Photo by Jordan Steranka on Unsplash
Photo by Jordan Steranka on Unsplash

There is an old Dan Fogelberg song from 1981 titled “Same Old Lang Syne”. It is an ode to what was and will never be again. I heard this song a few days ago and was struck by how much it spoke to us now. On the dawning of 2022, as we approach the third anniversary of Covid time, I could not help reflect on some of the words.

The song tells of two people who meet each other by accident, two people who have a history. They “drink a toast to innocence” and then a “toast to now” and then “tried to reach beyond the emptiness” but did not know how. How many of us this new year will raise a glass and drink a toast to the loss of innocence?

2022! We are still as a society dealing with the trauma of 9/11. Our politics and decline of civil discourse, I suggest, are representative of this un-reconciled trauma. Now, we add a second social trauma, Covid, a trauma, the effects of which, like 9/11, will be with us for years, maybe decades. Think back to much of what life was like prior to these two traumas, how innocent that seems now. So, maybe it is time to accept the reality that this societal innocence has gone forever. So we drink a toast to that innocence and ask ourselves what now? One hundred years ago we were living the roaring twentieth of the twentieth century. Now we exist in the anxious twenties of the twenty-first century. Anxiety, isolation of the soul and self, social polarization are characteristics of so much of our age. It is easy to blame the pandemic, but the seeds of this were planted years ago. We have never, as a society, dealt with these twin traumas. We are now paying the price.

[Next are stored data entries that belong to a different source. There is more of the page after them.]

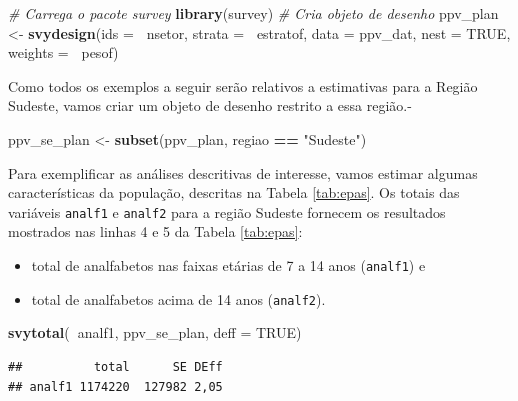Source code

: \documentclass[]{book}
\newenvironment{Shaded}{\begin{snugshade}}{\end{snugshade}}
\newcommand{\KeywordTok}[1]{\textcolor[rgb]{0.13,0.29,0.53}{\textbf{#1}}}
\newcommand{\DataTypeTok}[1]{\textcolor[rgb]{0.13,0.29,0.53}{#1}}
\newcommand{\StringTok}[1]{\textcolor[rgb]{0.31,0.60,0.02}{#1}}
\newcommand{\CommentTok}[1]{\textcolor[rgb]{0.56,0.35,0.01}{\textit{#1}}}
\newcommand{\OtherTok}[1]{\textcolor[rgb]{0.56,0.35,0.01}{#1}}
\newcommand{\OperatorTok}[1]{\textcolor[rgb]{0.81,0.36,0.00}{\textbf{#1}}}
\newcommand{\NormalTok}[1]{#1}
\providecommand{\tightlist}{%
  \setlength{\itemsep}{0pt}\setlength{\parskip}{0pt}}
\theoremstyle{definition}
\theoremstyle{definition}
\theoremstyle{definition}
\theoremstyle{remark}
\begin{document}
\begin{Shaded}
\begin{Highlighting}[]
\CommentTok{# Carrega o pacote survey}
\KeywordTok{library}\NormalTok{(survey)}
\CommentTok{# Cria objeto de desenho}
\NormalTok{ppv_plan <-}\StringTok{ }\KeywordTok{svydesign}\NormalTok{(}\DataTypeTok{ids =} \OperatorTok{~}\NormalTok{nsetor, }\DataTypeTok{strata =} \OperatorTok{~}\NormalTok{estratof, }\DataTypeTok{data =}\NormalTok{ ppv_dat, }
                      \DataTypeTok{nest =} \OtherTok{TRUE}\NormalTok{, }\DataTypeTok{weights =} \OperatorTok{~}\NormalTok{pesof)}
\end{Highlighting}
\end{Shaded}

Como todos os exemplos a seguir serão relativos a estimativas para a
Região Sudeste, vamos criar um objeto de desenho restrito a essa
região.-

\begin{Shaded}
\begin{Highlighting}[]
\NormalTok{ppv_se_plan <-}\StringTok{ }\KeywordTok{subset}\NormalTok{(ppv_plan, regiao }\OperatorTok{==}\StringTok{ "Sudeste"}\NormalTok{)}
\end{Highlighting}
\end{Shaded}

Para exemplificar as análises descritivas de interesse, vamos estimar
algumas características da população, descritas na Tabela
\ref{tab:epas}. Os totais das variáveis \texttt{analf1} e
\texttt{analf2} para a região Sudeste fornecem os resultados mostrados
nas linhas 4 e 5 da Tabela \ref{tab:epas}:

\begin{itemize}
\tightlist
\item
  total de analfabetos nas faixas etárias de 7 a 14 anos
  (\texttt{analf1}) e
\item
  total de analfabetos acima de 14 anos (\texttt{analf2}).
\end{itemize}

\begin{Shaded}
\begin{Highlighting}[]
\KeywordTok{svytotal}\NormalTok{(}\OperatorTok{~}\NormalTok{analf1, ppv_se_plan, }\DataTypeTok{deff =} \OtherTok{TRUE}\NormalTok{)}
\end{Highlighting}
\end{Shaded}

\begin{verbatim}
##          total      SE DEff
## analf1 1174220  127982 2,05
\end{verbatim}
\end{document}
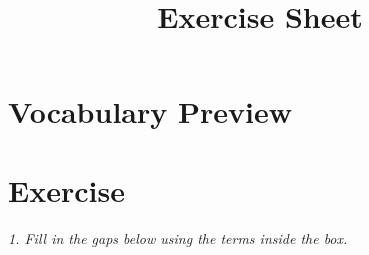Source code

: \documentclass{exam}
\title{Exercise Sheet}
\begin{document}
\section{Vocabulary Preview}
\begin{CJK*}{UTF8}{gbsn}

%
%
%
%
%
%
%
%
%
%
%
%
%
%
%
%
%
%
%
%

	
\end{CJK*}


\newpage


%
%
%
%
%
%
%
%
%
%
%
%
%
%
%
%
%
%
%
%



\newpage
\section{Exercise}

\noindent \textit{1. Fill in the gaps below using the terms inside the box.}
\end{document}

For we elders, the loss of this innocence means a great deal. We feel this more than many as we are more aware of time’s passing and the loss of not only time, but relationships and possible moments of meaning. These losses have made the times we have with others, either in person or virtually, even more precious. Jewishly we may have retreated from formal institutional life, but our need for community is sparking new forms of relationships and, I believe, new interpretations of Judaism.

Maybe this loss of innocence will spark a new interest in what we have been calling a search for a mature spirituality. Maybe, we will need to put away the mythologies and miracle stories of our youth and create a Judaism that speaks to how we can heal the fractured world that seems intent on dehumanizing everything from the political process to climate to the ability of a person to choose the type of life they wish.   Maybe this loss of innocence will see the re-imagining of synagogues as well as the re-visioning of our own souls. Perhaps, as we drink this toast to innocence, we can begin, each of us, to have a serious conversation with life, to let go of that which binds us, and hold on to that which brings us joy, passion, fulfillment and most of all love. Or, maybe, just maybe, as we drain that glass and walk into the future, we can channel the verse from Pirke Avot which reminds us that “in a place where no one acts like a human being, strive to be a human being”.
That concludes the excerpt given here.